911 Director Brazil (left) makes a point. For him it wasn't about the power, it was about the County Combined Dispatch Center and the citizens.

Columbia County, FL – The conversation continued at the Thursday workshop, convened specifically for Sheriff Hunter in his quest to cleave the 911 Combined County Dispatch Center and seal off and hire his own dispatchers.

At the beginning of the workshop Chairman Murphy asked for enlightenment.

Forty minutes into the meeting Sheriff Hunter announced that he wants to split up the staff at the Call Center – build a wall – walling off his people and equipment from the rest of the Call Center and have them work for him and his supervisor, rather than the 911 Call Center Director. The Sheriff's call takers would not be taking 911 calls.

Commissioner DePratter: This would cause more contention

Commissioner DePratter, the only member of the County 5 that was willing to take on the Sheriff, said, "You said when you put a manager on your side there is that contention going on. You've got 'this is us - this is them.' You've got contention even worse, Sheriff."

Sheriff Hunter responded, "Here's the thing. Those folks will be dispatching the law enforcement side and they will be doing their thing... This is a leadership issue to be quite frank with ya', as far as them workin' together... It's not a grab all. If you were in my position Commissioner and you had oversight or you had responsibility and any liability for that, you would be doing the same thing."

Com. DePratter shot back, "We are in that position. This board is responsible for 911."

Sheriff Hunter said, "Correct."

Com. DePratter, "You're tellin' us we don't have the same problem. We do. This board is responsible for 911... You said somethin' a while ago. You said your dispatchers would be asked to do something different than ours. What is that?"

The Blue Line

Sheriff Hunter spoke about a bond between his watch commander and his people. "They work together and they take care of one another," he said.

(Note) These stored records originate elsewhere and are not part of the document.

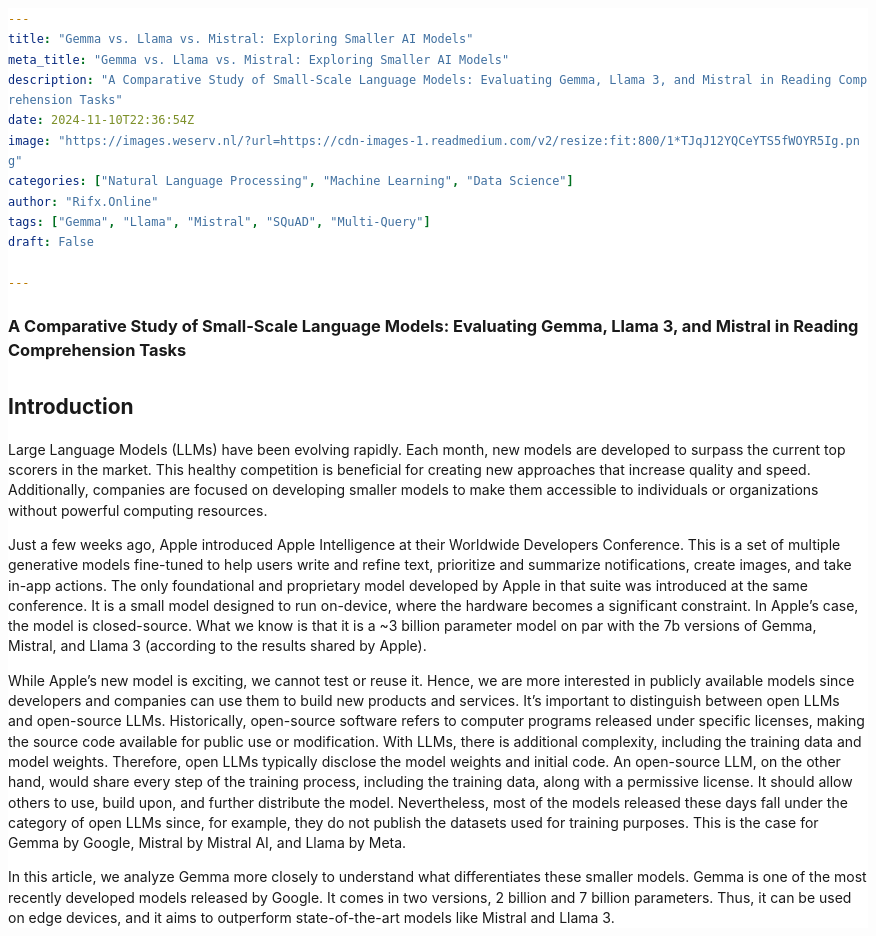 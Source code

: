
 ```yaml
---
title: "Gemma vs. Llama vs. Mistral: Exploring Smaller AI Models"
meta_title: "Gemma vs. Llama vs. Mistral: Exploring Smaller AI Models"
description: "A Comparative Study of Small-Scale Language Models: Evaluating Gemma, Llama 3, and Mistral in Reading Comprehension Tasks"
date: 2024-11-10T22:36:54Z
image: "https://images.weserv.nl/?url=https://cdn-images-1.readmedium.com/v2/resize:fit:800/1*TJqJ12YQCeYTS5fWOYR5Ig.png"
categories: ["Natural Language Processing", "Machine Learning", "Data Science"]
author: "Rifx.Online"
tags: ["Gemma", "Llama", "Mistral", "SQuAD", "Multi-Query"]
draft: False

---
```


### A Comparative Study of Small\-Scale Language Models: Evaluating Gemma, Llama 3, and Mistral in Reading Comprehension Tasks

## Introduction

Large Language Models (LLMs) have been evolving rapidly. Each month, new models are developed to surpass the current top scorers in the market. This healthy competition is beneficial for creating new approaches that increase quality and speed. Additionally, companies are focused on developing smaller models to make them accessible to individuals or organizations without powerful computing resources.

Just a few weeks ago, Apple introduced Apple Intelligence at their Worldwide Developers Conference. This is a set of multiple generative models fine\-tuned to help users write and refine text, prioritize and summarize notifications, create images, and take in\-app actions. The only foundational and proprietary model developed by Apple in that suite was introduced at the same conference. It is a small model designed to run on\-device, where the hardware becomes a significant constraint. In Apple’s case, the model is closed\-source. What we know is that it is a \~3 billion parameter model on par with the 7b versions of Gemma, Mistral, and Llama 3 (according to the results shared by Apple).

While Apple’s new model is exciting, we cannot test or reuse it. Hence, we are more interested in publicly available models since developers and companies can use them to build new products and services. It’s important to distinguish between open LLMs and open\-source LLMs. Historically, open\-source software refers to computer programs released under specific licenses, making the source code available for public use or modification. With LLMs, there is additional complexity, including the training data and model weights. Therefore, open LLMs typically disclose the model weights and initial code. An open\-source LLM, on the other hand, would share every step of the training process, including the training data, along with a permissive license. It should allow others to use, build upon, and further distribute the model. Nevertheless, most of the models released these days fall under the category of open LLMs since, for example, they do not publish the datasets used for training purposes. This is the case for Gemma by Google, Mistral by Mistral AI, and Llama by Meta.

In this article, we analyze Gemma more closely to understand what differentiates these smaller models. Gemma is one of the most recently developed models released by Google. It comes in two versions, 2 billion and 7 billion parameters. Thus, it can be used on edge devices, and it aims to outperform state\-of\-the\-art models like Mistral and Llama 3\.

Sheriff Hunter explained that the dispatchers that work for the Call Center presently "work with us -- not for us." 911 Director Brazil explained a recent incident where a dispatcher asked a deputy to do something. There was disagreement. A call went out over the radio; the Sheriff's people took command of the incident.


Commissioners Phillips (left) and Nash listen to the Sheriff. Nash had made up his mind to break up the Combined Communications Center. Phillips didn't say one word at the meeting.

Commissioner Nash: "There is a power struggle"

Commissioner Nash weighed in: "If I'm the Sheriff, I want total control... It will put the burden on the Sheriff." Com. Nash explained that there is animosity between 911 and the Sheriff's Office. "My thing is, I would suggest, you take your dispatchers from now till October 1, put up your wall."

Com. Nash did not bring out that everywhere and every time Sheriff Hunter interacts with others (the City, 911, etc) he can't get along unless he gets his own way.

45 Minutes into the Meeting 911 Combined Communications Director Tom Brazil Finally Gets a Word

Director Brazil:  "Commissioner, I don't think the way to put it is power. It's not my power. Florida statute: the Sheriff is absolutely correct. He is responsible and liable for the FNIC computer and the CJIS information in it. You, as the County Board of Commissioners, are responsible for 911 and the fiduciary agent for all the 911 funds received from telephone surcharge, grant funds and all that. You also have the responsibility to appoint a 911 coordinator. There is nothing in the FL Statutes that says the County is responsible for dispatching or that the Sheriff is responsible for dispatching. The state does not address that in anyway. That is up to the individual counties and agencies to work out."

When Sheriff Hunter could not come up with a cogent response regarding why the Sheriff and the County could not work out their differences Commissioner Nash came to Hunter's rescue: "You guys (Hunter and Brazil) are in the weeds."

Director Brazil followed up: "With this scenario, if we do have a wall. He has his dispatchers that work for him. We have our dispatchers that work for us, we're going to need some kind of continuity, as far as salary and benefits, because if his people are making way more than our people, or our people are making way more than his people, it's going to cause a lot of contention."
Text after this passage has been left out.